Sunday, August 26, 2007

Annapoorna's Amma Rasam

Rasam is one of the ultimate comfort foods and an ubiquitous dish in the South Indian Cuisine. There are many kinds of rasams to suit many occasions, but Amma Rasam is a quick and simple one. It was handed down from my husband's paternal grandmother, Annapoorna, and hence the name! She made this rasam when someone did not feel well or an extra dish was needed in a hurry upon the arrival of an unexpected guest. Her rasam was such a hit that it got baptized as Amma Rasam to distinguish it from the other kinds!

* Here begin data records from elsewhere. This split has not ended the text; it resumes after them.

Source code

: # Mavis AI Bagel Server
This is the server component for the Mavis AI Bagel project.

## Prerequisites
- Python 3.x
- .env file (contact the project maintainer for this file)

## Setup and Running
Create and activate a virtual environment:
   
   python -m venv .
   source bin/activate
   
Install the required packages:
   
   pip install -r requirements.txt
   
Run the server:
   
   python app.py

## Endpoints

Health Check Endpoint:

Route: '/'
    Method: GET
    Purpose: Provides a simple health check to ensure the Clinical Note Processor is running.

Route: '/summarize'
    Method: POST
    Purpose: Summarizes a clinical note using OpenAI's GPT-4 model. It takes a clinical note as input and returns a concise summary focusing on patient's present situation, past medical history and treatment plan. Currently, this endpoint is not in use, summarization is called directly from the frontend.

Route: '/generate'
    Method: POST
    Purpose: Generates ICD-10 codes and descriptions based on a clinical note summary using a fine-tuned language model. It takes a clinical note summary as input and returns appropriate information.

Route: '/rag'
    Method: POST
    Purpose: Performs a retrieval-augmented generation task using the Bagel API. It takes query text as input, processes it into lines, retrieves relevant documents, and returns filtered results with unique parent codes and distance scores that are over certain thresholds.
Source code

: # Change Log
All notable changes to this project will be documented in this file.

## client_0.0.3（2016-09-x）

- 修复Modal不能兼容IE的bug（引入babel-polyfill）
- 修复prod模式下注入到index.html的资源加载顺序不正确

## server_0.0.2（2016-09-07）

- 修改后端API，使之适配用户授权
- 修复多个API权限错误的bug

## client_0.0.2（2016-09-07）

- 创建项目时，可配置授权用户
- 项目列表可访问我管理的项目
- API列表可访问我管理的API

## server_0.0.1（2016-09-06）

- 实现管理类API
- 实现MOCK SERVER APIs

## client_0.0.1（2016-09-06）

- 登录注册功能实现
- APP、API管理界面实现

Rasams benefit greatly from the use of Ghee in the tadka/thalippu. Use Ghee if at all possible. Do include Fresh curry leaves as they add their unmistakable and indispensable aroma to rasam. Also if there is one dish to be generous with a big pinch of the potent asafoetida,
it is rasam!

Ingredients:

2 tsp tamarind concentrate or juice extracted from a small walnut size ball of dry tamarind
1 T Ghee or canola oil
1/2 tsp each mustard seeds and Cumin seeds
1 T Chana dal
1 T Toor dal
3 dry red Chilies
1 or 2 pinches asafoetida
1 sprig Curry leaves
1 or 2 large tomatoes, coarsely chopped
1/2 tsp freshly ground black pepper
1 thin slice fresh Ginger (optional)
1/2 tsp turmeric
1 tsp salt or to taste
1 T Indian Jaggery or brown sugar (optional)
2 T fresh cilantro, chopped

Method:

If using tamarind pulp, pinch off a piece about the size of a walnut from a block of dry tamarind and soak in about 2 cups of hot water for a few minutes. When cool enough to handle, work the pulp with your fingers to mash it well and squeeze out and discard the solids and strain the liquid. Set aside the tamarind liquid until needed. If using tamarind concentrate, dissolve it in 2 cups of hot water.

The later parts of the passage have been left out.